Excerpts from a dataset

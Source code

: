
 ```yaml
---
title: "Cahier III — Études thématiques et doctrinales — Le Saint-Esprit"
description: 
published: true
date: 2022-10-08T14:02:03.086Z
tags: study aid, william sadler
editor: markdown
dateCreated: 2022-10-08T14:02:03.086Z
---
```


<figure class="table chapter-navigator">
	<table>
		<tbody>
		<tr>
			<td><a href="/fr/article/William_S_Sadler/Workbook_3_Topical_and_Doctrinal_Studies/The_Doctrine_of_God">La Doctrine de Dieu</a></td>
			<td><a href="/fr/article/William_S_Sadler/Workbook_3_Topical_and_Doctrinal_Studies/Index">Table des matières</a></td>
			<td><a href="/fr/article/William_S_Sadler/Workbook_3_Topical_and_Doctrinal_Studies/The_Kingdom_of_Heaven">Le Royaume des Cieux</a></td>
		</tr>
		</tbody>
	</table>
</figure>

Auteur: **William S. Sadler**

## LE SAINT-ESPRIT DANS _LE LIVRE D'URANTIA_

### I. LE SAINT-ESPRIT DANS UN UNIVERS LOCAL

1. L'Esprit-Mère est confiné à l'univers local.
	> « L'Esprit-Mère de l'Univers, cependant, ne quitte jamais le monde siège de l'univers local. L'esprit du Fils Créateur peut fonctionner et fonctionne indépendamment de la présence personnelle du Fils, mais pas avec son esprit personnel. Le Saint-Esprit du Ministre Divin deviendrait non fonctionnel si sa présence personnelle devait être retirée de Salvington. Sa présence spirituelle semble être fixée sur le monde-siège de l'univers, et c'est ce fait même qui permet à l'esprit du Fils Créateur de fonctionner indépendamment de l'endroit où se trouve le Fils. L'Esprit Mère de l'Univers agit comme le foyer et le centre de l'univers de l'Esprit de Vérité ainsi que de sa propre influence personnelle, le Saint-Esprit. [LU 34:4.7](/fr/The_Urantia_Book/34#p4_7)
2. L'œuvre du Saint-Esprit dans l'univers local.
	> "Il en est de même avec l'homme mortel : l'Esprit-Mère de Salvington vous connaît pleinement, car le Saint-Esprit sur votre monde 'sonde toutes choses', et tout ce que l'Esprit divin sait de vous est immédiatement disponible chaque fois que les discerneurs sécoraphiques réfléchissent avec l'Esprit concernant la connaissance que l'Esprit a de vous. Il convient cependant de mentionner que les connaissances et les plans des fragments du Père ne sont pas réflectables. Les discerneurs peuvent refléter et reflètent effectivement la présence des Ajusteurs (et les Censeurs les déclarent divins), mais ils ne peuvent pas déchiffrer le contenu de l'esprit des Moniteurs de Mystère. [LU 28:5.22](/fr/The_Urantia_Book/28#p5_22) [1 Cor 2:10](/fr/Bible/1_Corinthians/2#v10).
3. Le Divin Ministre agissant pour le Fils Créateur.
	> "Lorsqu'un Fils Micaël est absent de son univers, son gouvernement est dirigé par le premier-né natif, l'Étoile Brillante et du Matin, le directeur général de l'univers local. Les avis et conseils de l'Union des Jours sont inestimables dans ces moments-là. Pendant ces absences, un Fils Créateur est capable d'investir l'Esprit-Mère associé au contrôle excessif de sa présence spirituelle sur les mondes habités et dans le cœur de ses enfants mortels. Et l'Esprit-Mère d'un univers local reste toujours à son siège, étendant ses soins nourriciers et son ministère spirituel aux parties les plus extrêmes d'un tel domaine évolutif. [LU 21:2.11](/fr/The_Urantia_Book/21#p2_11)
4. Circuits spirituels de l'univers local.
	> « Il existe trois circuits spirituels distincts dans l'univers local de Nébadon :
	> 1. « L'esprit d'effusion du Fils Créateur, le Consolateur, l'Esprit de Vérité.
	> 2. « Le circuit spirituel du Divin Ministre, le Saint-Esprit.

---

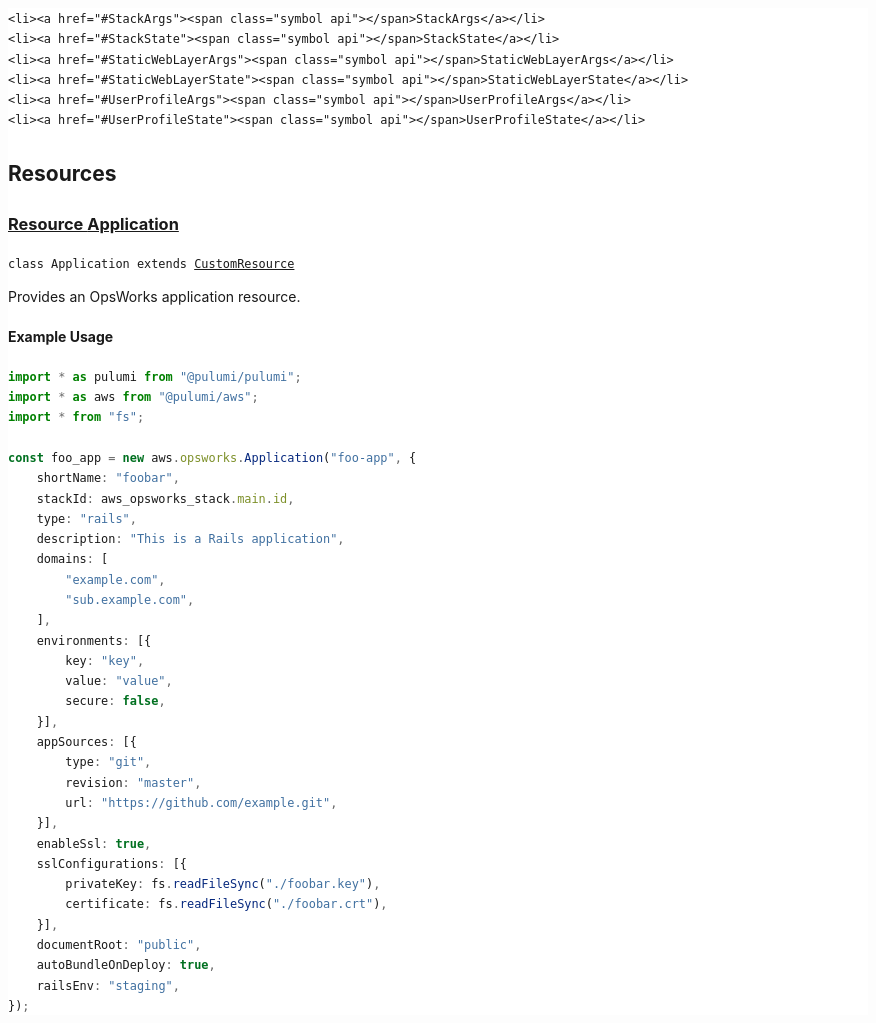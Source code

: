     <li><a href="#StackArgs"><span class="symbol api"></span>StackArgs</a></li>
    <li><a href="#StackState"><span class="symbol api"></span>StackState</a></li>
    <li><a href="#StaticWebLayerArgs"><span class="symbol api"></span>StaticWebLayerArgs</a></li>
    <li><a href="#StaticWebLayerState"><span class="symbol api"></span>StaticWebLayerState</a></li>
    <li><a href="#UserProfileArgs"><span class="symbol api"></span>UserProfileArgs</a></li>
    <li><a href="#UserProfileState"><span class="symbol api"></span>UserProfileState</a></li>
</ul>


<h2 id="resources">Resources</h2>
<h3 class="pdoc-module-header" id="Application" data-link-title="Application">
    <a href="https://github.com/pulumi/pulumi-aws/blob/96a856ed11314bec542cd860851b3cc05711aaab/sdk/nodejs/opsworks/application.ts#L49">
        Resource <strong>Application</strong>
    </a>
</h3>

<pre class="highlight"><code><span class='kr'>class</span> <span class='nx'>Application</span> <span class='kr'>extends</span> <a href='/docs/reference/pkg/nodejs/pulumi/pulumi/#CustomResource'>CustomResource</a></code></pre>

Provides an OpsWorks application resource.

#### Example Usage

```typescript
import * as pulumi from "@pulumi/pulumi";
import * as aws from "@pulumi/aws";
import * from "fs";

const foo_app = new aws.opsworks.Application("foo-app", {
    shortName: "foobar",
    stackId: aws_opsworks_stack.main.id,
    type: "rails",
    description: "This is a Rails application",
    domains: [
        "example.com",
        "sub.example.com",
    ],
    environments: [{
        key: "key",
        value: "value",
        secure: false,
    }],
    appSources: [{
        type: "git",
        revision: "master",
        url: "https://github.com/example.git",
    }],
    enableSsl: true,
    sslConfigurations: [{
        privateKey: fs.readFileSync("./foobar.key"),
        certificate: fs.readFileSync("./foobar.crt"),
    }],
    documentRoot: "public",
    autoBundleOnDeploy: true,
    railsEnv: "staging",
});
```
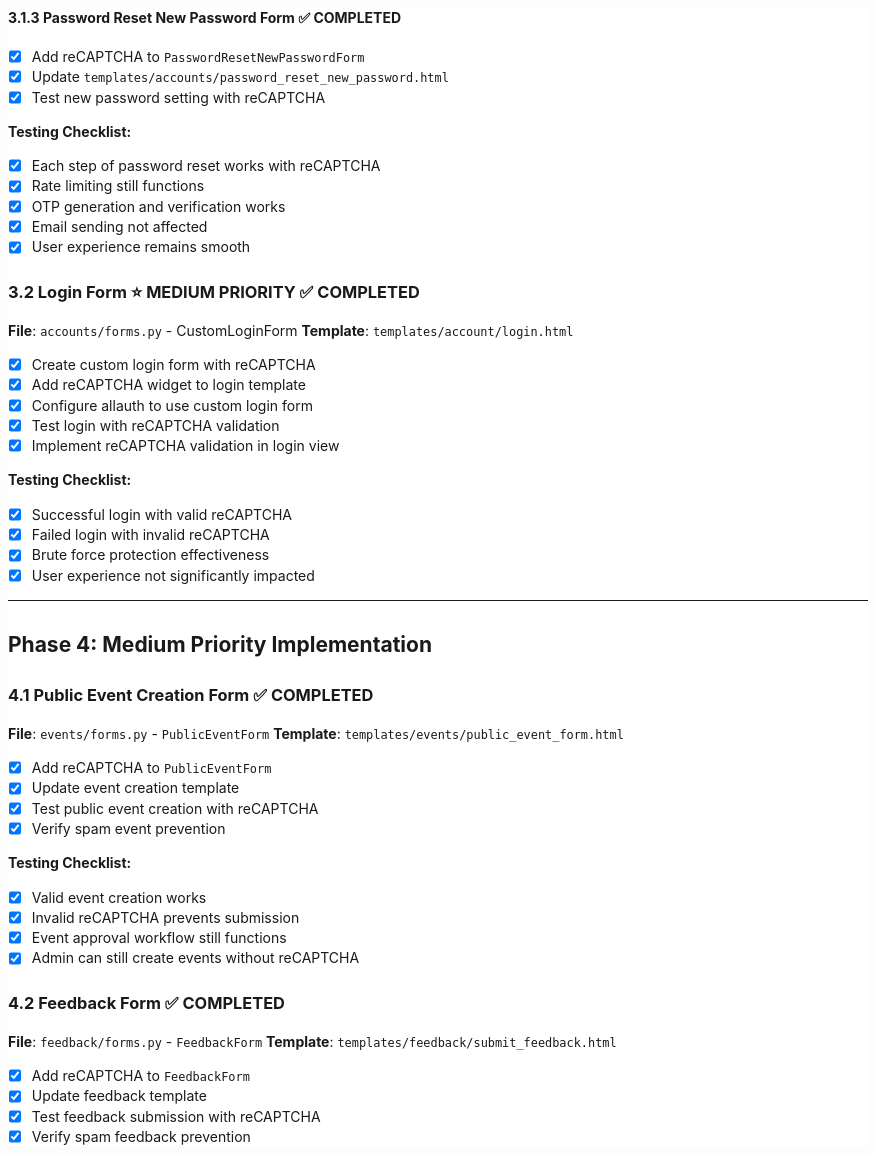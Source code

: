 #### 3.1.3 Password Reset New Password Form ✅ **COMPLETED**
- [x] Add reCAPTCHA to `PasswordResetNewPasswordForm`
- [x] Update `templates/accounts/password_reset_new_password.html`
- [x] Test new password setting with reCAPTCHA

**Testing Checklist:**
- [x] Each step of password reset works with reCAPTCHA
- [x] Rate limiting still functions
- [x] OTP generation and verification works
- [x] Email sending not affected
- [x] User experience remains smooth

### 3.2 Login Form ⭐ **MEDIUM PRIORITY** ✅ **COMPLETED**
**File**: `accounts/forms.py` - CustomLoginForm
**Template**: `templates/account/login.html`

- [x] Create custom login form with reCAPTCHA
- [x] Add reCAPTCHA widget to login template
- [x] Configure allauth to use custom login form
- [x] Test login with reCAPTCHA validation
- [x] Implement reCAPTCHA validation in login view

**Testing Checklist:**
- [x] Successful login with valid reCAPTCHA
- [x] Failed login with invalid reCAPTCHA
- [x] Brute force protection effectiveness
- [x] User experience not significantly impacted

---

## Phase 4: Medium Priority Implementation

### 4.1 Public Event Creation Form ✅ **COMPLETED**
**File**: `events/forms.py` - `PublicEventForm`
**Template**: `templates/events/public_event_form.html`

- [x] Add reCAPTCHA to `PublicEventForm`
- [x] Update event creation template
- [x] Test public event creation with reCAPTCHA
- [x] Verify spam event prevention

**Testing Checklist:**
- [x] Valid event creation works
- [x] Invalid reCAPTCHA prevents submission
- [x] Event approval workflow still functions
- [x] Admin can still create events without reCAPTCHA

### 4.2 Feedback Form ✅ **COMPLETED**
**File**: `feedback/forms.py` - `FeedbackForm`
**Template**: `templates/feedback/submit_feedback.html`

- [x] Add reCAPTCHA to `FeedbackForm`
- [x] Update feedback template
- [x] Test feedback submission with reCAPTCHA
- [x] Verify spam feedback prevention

- [What is needed]:
Say how many lines in the entries contain the string "github". Nothing else belongs in the reply.

- [Written solution]:
2